Intrigued, Milo follows the tracks to a winterberry bush with no berries, but a single feather. Supposing the mouse had eaten all the berries, Milo moved on, raising a flock of cardinals, one of which drops a winterberry, proving that the mouse is not the only one who striped the bush of its summer fruit. Walking into the woods, Milo discovers some cut branches underneath an evergreen where he spots two porcupines happily crunching the hemlock needles. Still tracking the mouse prints, Milo finds a patch of dirt clogs mixed with snow. Something had been digging there, and just ahead he comes upon a group of deer, munching acorns that had been under the snow. Trudging on, Milo spots a slide made by otters, sledding downhill to the creek. Following the mouse trail a little further, Milo comes upon a worrying scene. The mouse tracks end in a patch of disturbed snow and Milo spots a swooping hawk, claws extended, grasping at something scuttling under a tree.
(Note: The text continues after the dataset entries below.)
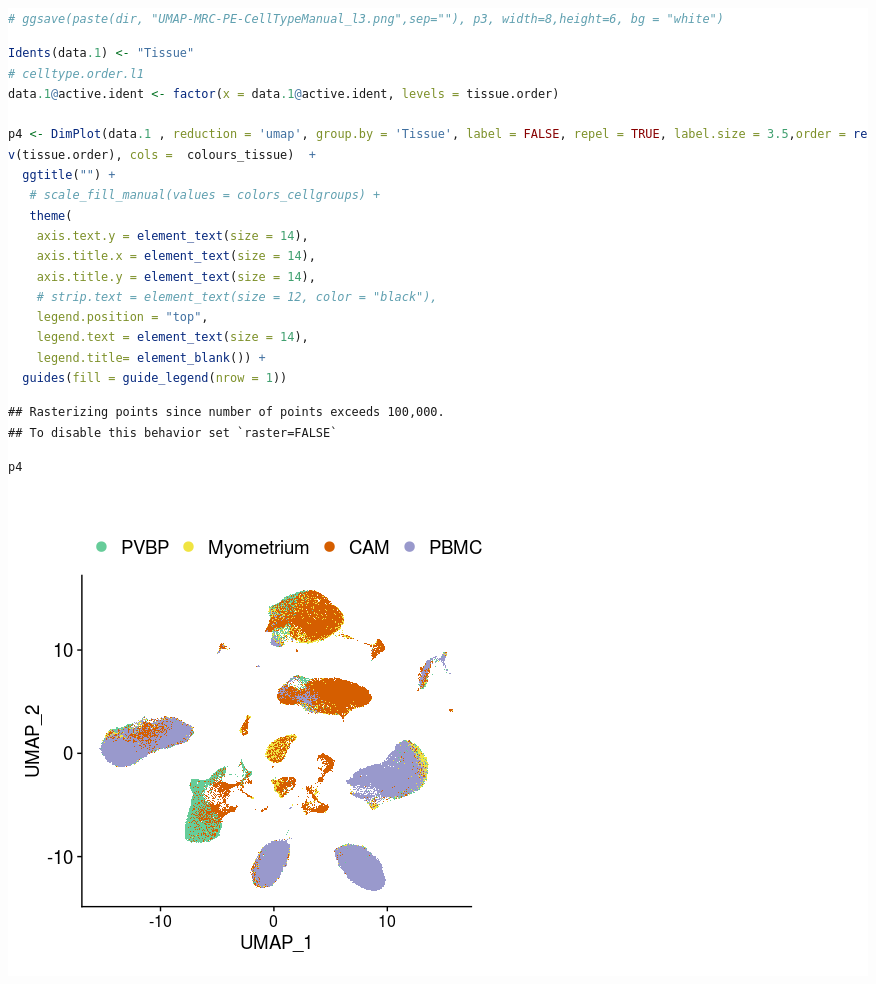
 ``` r
# ggsave(paste(dir, "UMAP-MRC-PE-CellTypeManual_l3.png",sep=""), p3, width=8,height=6, bg = "white")
```

``` r
Idents(data.1) <- "Tissue"
# celltype.order.l1 
data.1@active.ident <- factor(x = data.1@active.ident, levels = tissue.order)

p4 <- DimPlot(data.1 , reduction = 'umap', group.by = 'Tissue', label = FALSE, repel = TRUE, label.size = 3.5,order = rev(tissue.order), cols =  colours_tissue)  +
  ggtitle("") +  
   # scale_fill_manual(values = colors_cellgroups) +
   theme(
    axis.text.y = element_text(size = 14),
    axis.title.x = element_text(size = 14),
    axis.title.y = element_text(size = 14),
    # strip.text = element_text(size = 12, color = "black"),
    legend.position = "top",
    legend.text = element_text(size = 14),
    legend.title= element_blank()) +
  guides(fill = guide_legend(nrow = 1))
```

    ## Rasterizing points since number of points exceeds 100,000.
    ## To disable this behavior set `raster=FALSE`

``` r
p4
```

![](sc-FMI-annotations-all-UMAP-2025-05-20_files/figure-gfm/unnamed-chunk-10-1.png)
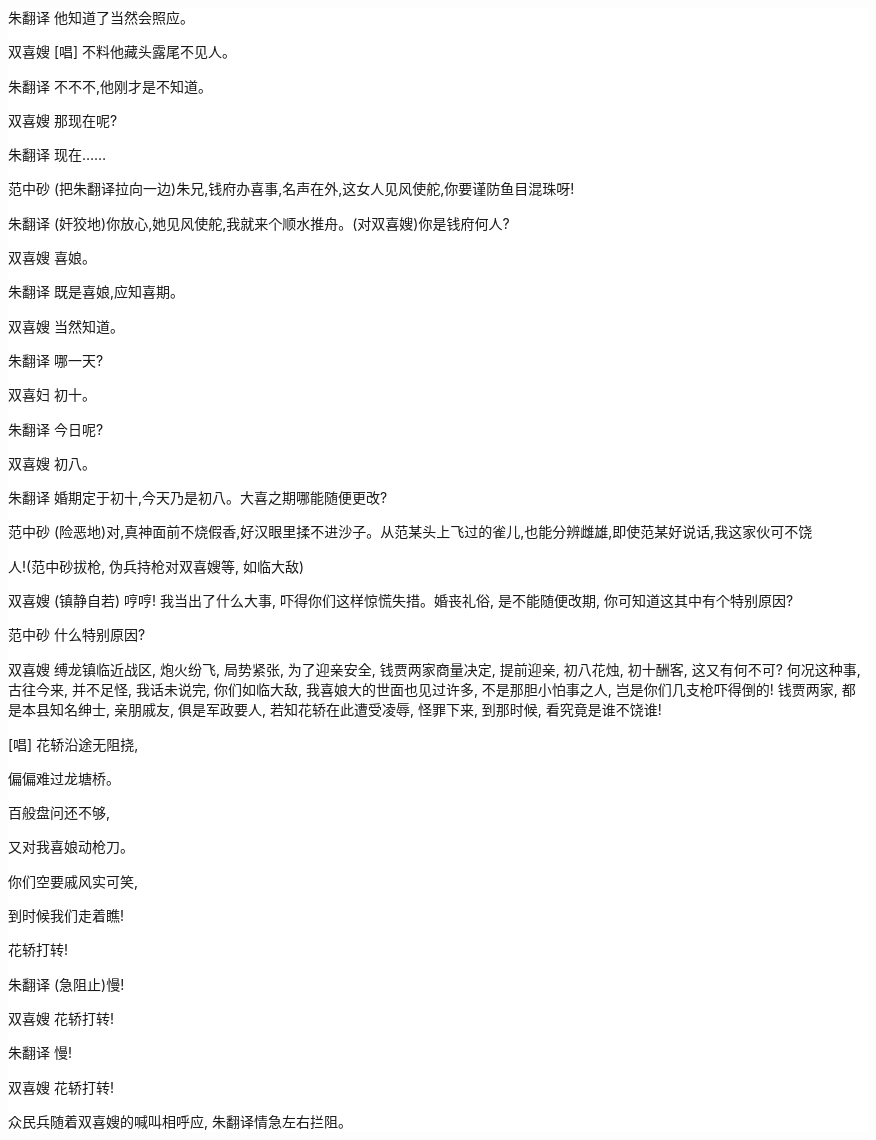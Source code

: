 朱翻译 他知道了当然会照应。

双喜嫂 [唱] 不料他藏头露尾不见人。

朱翻译 不不不,他刚才是不知道。

双喜嫂 那现在呢?

朱翻译 现在……

范中砂 (把朱翻译拉向一边)朱兄,钱府办喜事,名声在外,这女人见风使舵,你要谨防鱼目混珠呀!

朱翻译 (奸狡地)你放心,她见风使舵,我就来个顺水推舟。(对双喜嫂)你是钱府何人?

双喜嫂 喜娘。

朱翻译 既是喜娘,应知喜期。

双喜嫂 当然知道。

朱翻译 哪一天?

双喜妇 初十。

朱翻译 今日呢?

双喜嫂 初八。

朱翻译 婚期定于初十,今天乃是初八。大喜之期哪能随便更改?

范中砂 (险恶地)对,真神面前不烧假香,好汉眼里揉不进沙子。从范某头上飞过的雀儿,也能分辨雌雄,即使范某好说话,我这家伙可不饶

人!(范中砂拔枪, 伪兵持枪对双喜嫂等, 如临大敌)

双喜嫂 (镇静自若) 哼哼! 我当出了什么大事, 吓得你们这样惊慌失措。婚丧礼俗, 是不能随便改期, 你可知道这其中有个特别原因?

范中砂 什么特别原因?

双喜嫂 缚龙镇临近战区, 炮火纷飞, 局势紧张, 为了迎亲安全, 钱贾两家商量决定, 提前迎亲, 初八花烛, 初十酬客, 这又有何不可? 何况这种事, 古往今来, 并不足怪, 我话未说完, 你们如临大敌, 我喜娘大的世面也见过许多, 不是那胆小怕事之人, 岂是你们几支枪吓得倒的! 钱贾两家, 都是本县知名绅士, 亲朋戚友, 俱是军政要人, 若知花轿在此遭受凌辱, 怪罪下来, 到那时候, 看究竟是谁不饶谁!

[唱] 花轿沿途无阻挠,

偏偏难过龙塘桥。

百般盘问还不够,

又对我喜娘动枪刀。

你们空要戚风实可笑,

到时候我们走着瞧!

花轿打转!

朱翻译 (急阻止)慢!

双喜嫂 花轿打转!

朱翻译 慢!

双喜嫂 花轿打转!

众民兵随着双喜嫂的喊叫相呼应, 朱翻译情急左右拦阻。
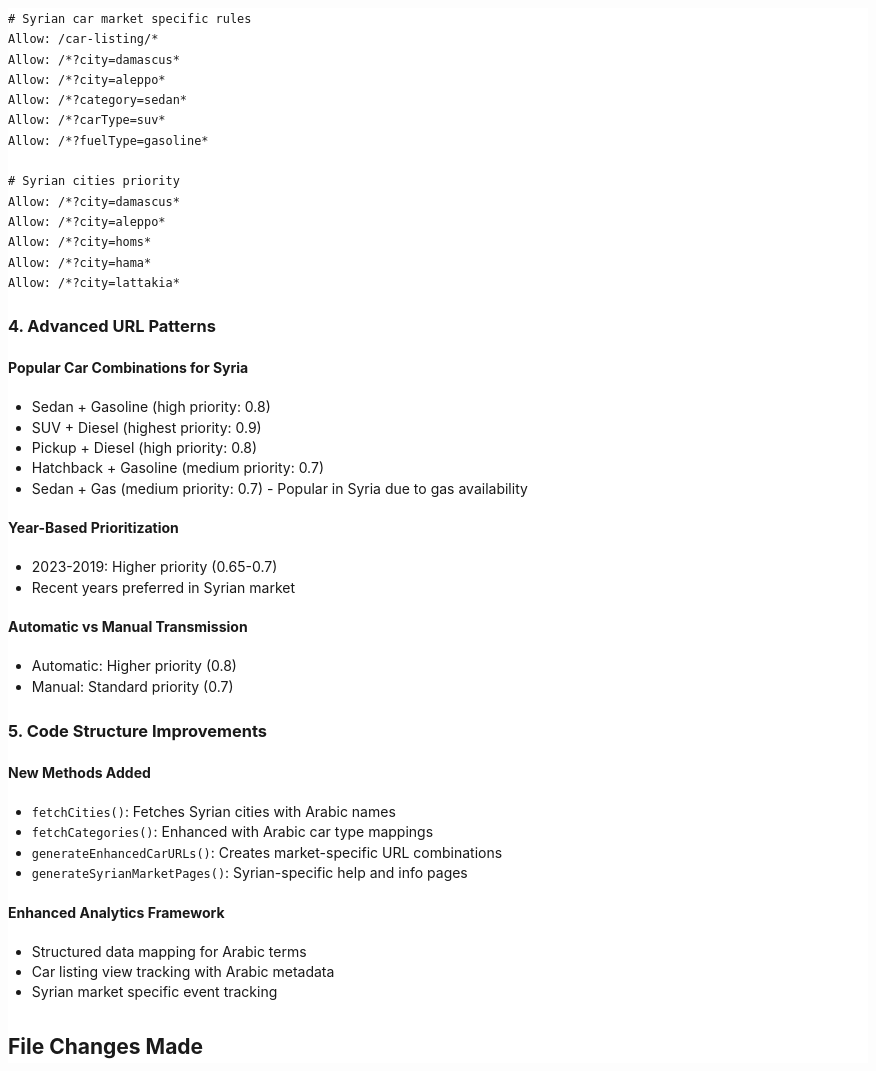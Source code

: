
 ```
# Syrian car market specific rules
Allow: /car-listing/*
Allow: /*?city=damascus*
Allow: /*?city=aleppo*
Allow: /*?category=sedan*
Allow: /*?carType=suv*
Allow: /*?fuelType=gasoline*

# Syrian cities priority
Allow: /*?city=damascus*
Allow: /*?city=aleppo*
Allow: /*?city=homs*
Allow: /*?city=hama*
Allow: /*?city=lattakia*
```

### 4. Advanced URL Patterns

#### Popular Car Combinations for Syria

- Sedan + Gasoline (high priority: 0.8)
- SUV + Diesel (highest priority: 0.9)
- Pickup + Diesel (high priority: 0.8)
- Hatchback + Gasoline (medium priority: 0.7)
- Sedan + Gas (medium priority: 0.7) - Popular in Syria due to gas availability

#### Year-Based Prioritization

- 2023-2019: Higher priority (0.65-0.7)
- Recent years preferred in Syrian market

#### Automatic vs Manual Transmission

- Automatic: Higher priority (0.8)
- Manual: Standard priority (0.7)

### 5. Code Structure Improvements

#### New Methods Added

- `fetchCities()`: Fetches Syrian cities with Arabic names
- `fetchCategories()`: Enhanced with Arabic car type mappings
- `generateEnhancedCarURLs()`: Creates market-specific URL combinations
- `generateSyrianMarketPages()`: Syrian-specific help and info pages

#### Enhanced Analytics Framework

- Structured data mapping for Arabic terms
- Car listing view tracking with Arabic metadata
- Syrian market specific event tracking

## File Changes Made
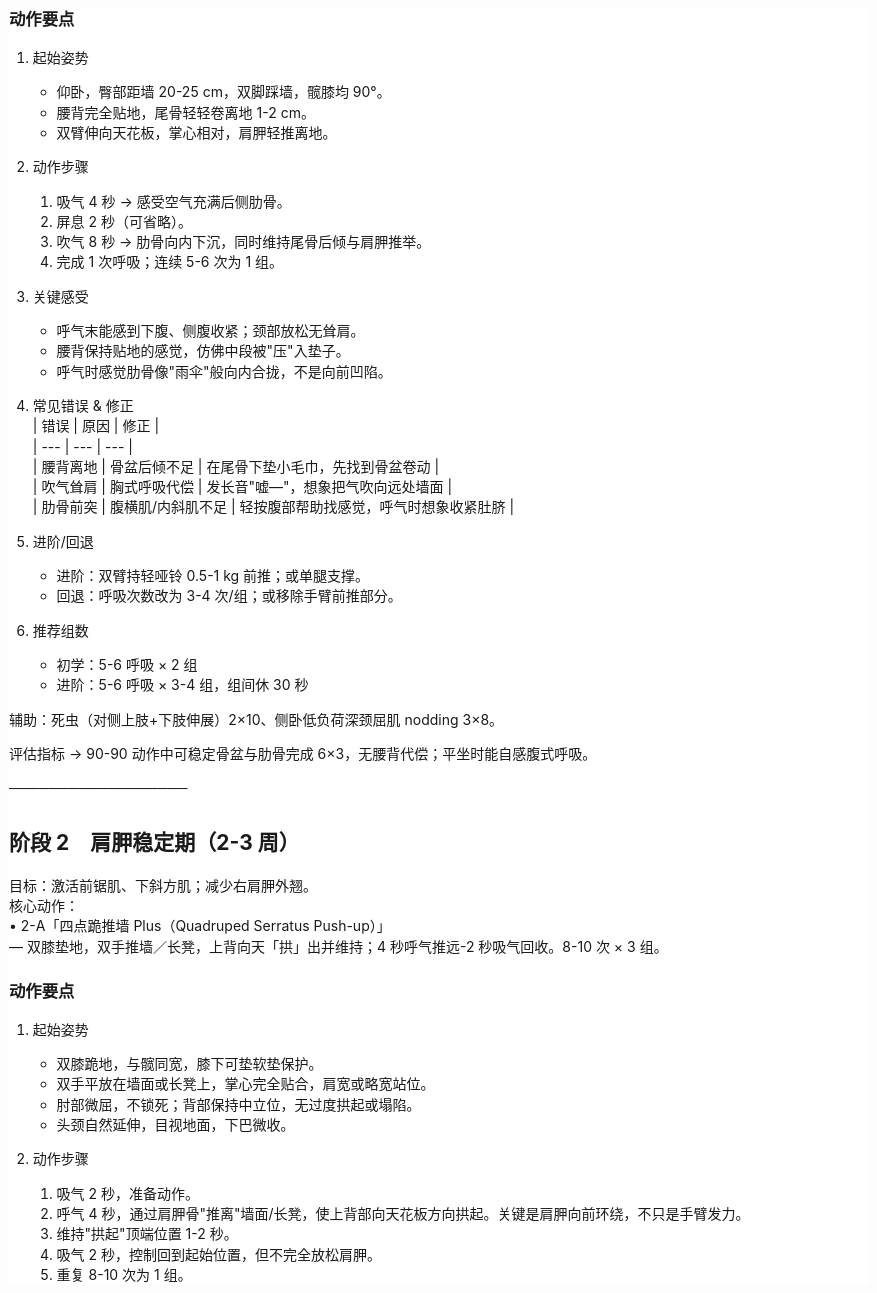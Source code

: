 ### 动作要点
1. 起始姿势  
   - 仰卧，臀部距墙 20-25 cm，双脚踩墙，髋膝均 90°。  
   - 腰背完全贴地，尾骨轻轻卷离地 1-2 cm。  
   - 双臂伸向天花板，掌心相对，肩胛轻推离地。

2. 动作步骤  
   1) 吸气 4 秒 → 感受空气充满后侧肋骨。  
   2) 屏息 2 秒（可省略）。  
   3) 吹气 8 秒 → 肋骨向内下沉，同时维持尾骨后倾与肩胛推举。  
   4) 完成 1 次呼吸；连续 5-6 次为 1 组。

3. 关键感受  
   - 呼气末能感到下腹、侧腹收紧；颈部放松无耸肩。  
   - 腰背保持贴地的感觉，仿佛中段被"压"入垫子。
   - 呼气时感觉肋骨像"雨伞"般向内合拢，不是向前凹陷。

4. 常见错误 & 修正  
   | 错误 | 原因 | 修正 |  
   | --- | --- | --- |  
   | 腰背离地 | 骨盆后倾不足 | 在尾骨下垫小毛巾，先找到骨盆卷动 |  
   | 吹气耸肩 | 胸式呼吸代偿 | 发长音"嘘—"，想象把气吹向远处墙面 |  
   | 肋骨前突 | 腹横肌/内斜肌不足 | 轻按腹部帮助找感觉，呼气时想象收紧肚脐 |

5. 进阶/回退  
   - 进阶：双臂持轻哑铃 0.5-1 kg 前推；或单腿支撑。  
   - 回退：呼吸次数改为 3-4 次/组；或移除手臂前推部分。

6. 推荐组数  
   - 初学：5-6 呼吸 × 2 组  
   - 进阶：5-6 呼吸 × 3-4 组，组间休 30 秒

辅助：死虫（对侧上肢+下肢伸展）2×10、侧卧低负荷深颈屈肌 nodding 3×8。

评估指标 → 90-90 动作中可稳定骨盆与肋骨完成 6×3，无腰背代偿；平坐时能自感腹式呼吸。  

──────────────────  
## 阶段 2　肩胛稳定期（2-3 周）  
目标：激活前锯肌、下斜方肌；减少右肩胛外翘。  
核心动作：  
• 2-A「四点跪推墙 Plus（Quadruped Serratus Push-up）」  
  — 双膝垫地，双手推墙／长凳，上背向天「拱」出并维持；4 秒呼气推远-2 秒吸气回收。8-10 次 × 3 组。  

### 动作要点
1. 起始姿势  
   - 双膝跪地，与髋同宽，膝下可垫软垫保护。  
   - 双手平放在墙面或长凳上，掌心完全贴合，肩宽或略宽站位。  
   - 肘部微屈，不锁死；背部保持中立位，无过度拱起或塌陷。  
   - 头颈自然延伸，目视地面，下巴微收。

2. 动作步骤  
   1) 吸气 2 秒，准备动作。  
   2) 呼气 4 秒，通过肩胛骨"推离"墙面/长凳，使上背部向天花板方向拱起。关键是肩胛向前环绕，不只是手臂发力。  
   3) 维持"拱起"顶端位置 1-2 秒。  
   4) 吸气 2 秒，控制回到起始位置，但不完全放松肩胛。  
   5) 重复 8-10 次为 1 组。
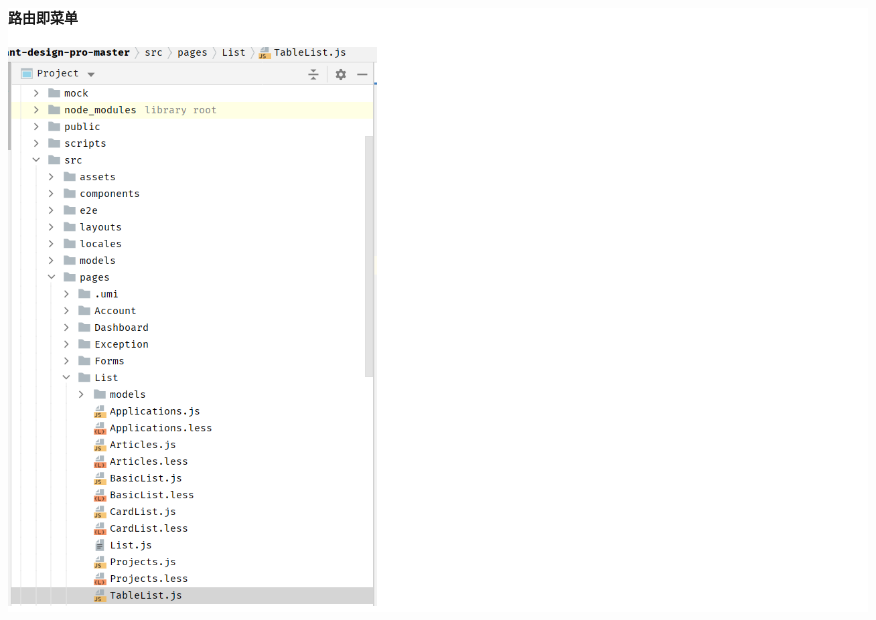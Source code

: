 #### 路由即菜单

<img src="2-ReactJS/image-20210308210729464.png" alt="image-20210308210729464" style="zoom:67%;" />
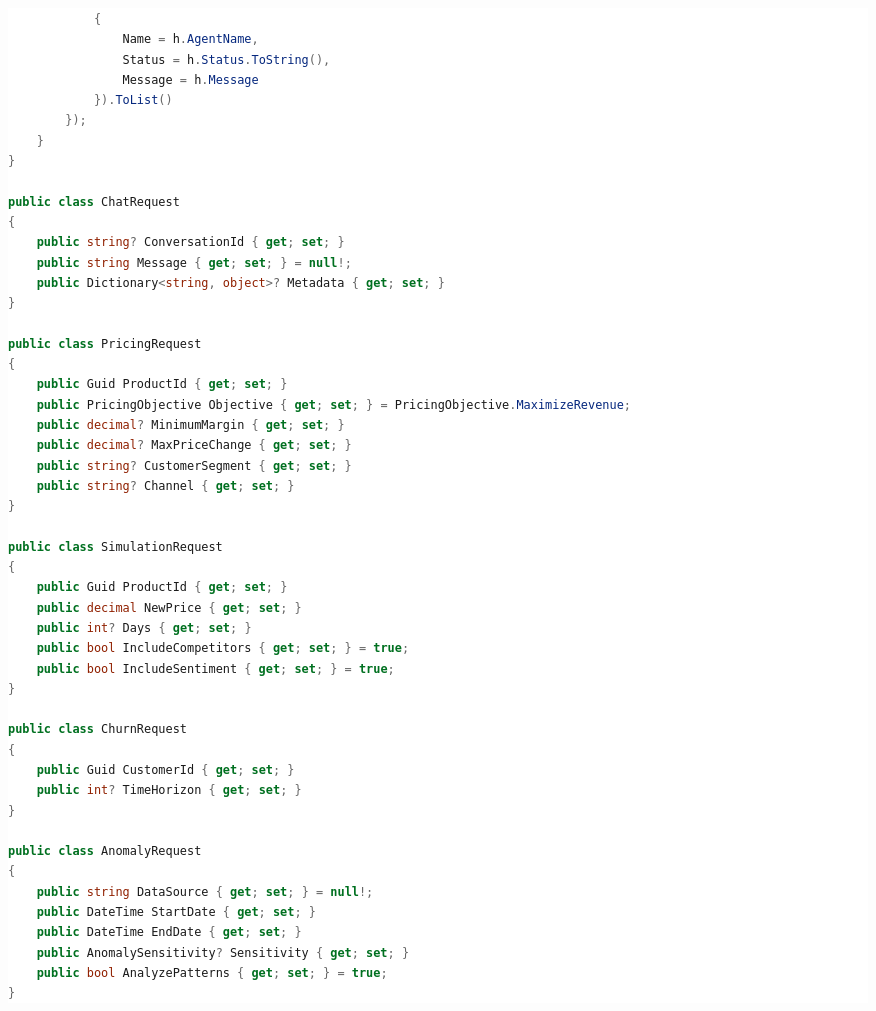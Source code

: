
 ```csharp
            {
                Name = h.AgentName,
                Status = h.Status.ToString(),
                Message = h.Message
            }).ToList()
        });
    }
}

public class ChatRequest
{
    public string? ConversationId { get; set; }
    public string Message { get; set; } = null!;
    public Dictionary<string, object>? Metadata { get; set; }
}

public class PricingRequest
{
    public Guid ProductId { get; set; }
    public PricingObjective Objective { get; set; } = PricingObjective.MaximizeRevenue;
    public decimal? MinimumMargin { get; set; }
    public decimal? MaxPriceChange { get; set; }
    public string? CustomerSegment { get; set; }
    public string? Channel { get; set; }
}

public class SimulationRequest
{
    public Guid ProductId { get; set; }
    public decimal NewPrice { get; set; }
    public int? Days { get; set; }
    public bool IncludeCompetitors { get; set; } = true;
    public bool IncludeSentiment { get; set; } = true;
}

public class ChurnRequest
{
    public Guid CustomerId { get; set; }
    public int? TimeHorizon { get; set; }
}

public class AnomalyRequest
{
    public string DataSource { get; set; } = null!;
    public DateTime StartDate { get; set; }
    public DateTime EndDate { get; set; }
    public AnomalySensitivity? Sensitivity { get; set; }
    public bool AnalyzePatterns { get; set; } = true;
}
```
Is that the end of the mouse's story? And then he hears his mother calling him to dinner. DRAT! But then... he happily spots some tiny tracks disappearing down a deep hole.

MILO FOLLOWED HIS TRACKS BACK HOME.

And after supper, his mom finally offers to read him some stories.

MILO SHOOK HIS HEAD. "THIS TIME I HAVE A STORY FOR YOU," HE SAID.

Liza Woodruff's Once Upon a Winter Day (Holiday House, 2020) is a winter's tale, a snowy Sherlock mystery, and a fine nature walk all in one, in which Milo's trek offers much about how animals survive in winter, with a beautifully illustrated happy ending for the deer mouse in a two-page spread showing the mouse trekking through a tunnel and up into a cozy nest in the woodpile. With endpapers that reveal the names of the animals Milo encounters, this story is perfect for preschool and primary grade studies of animal adaptation to the season, with an attentive nature detective as main character. Says Horn Book's starred review, "Words and pictures work together to tell a taut and just-right-for-the-audience suspenseful tale."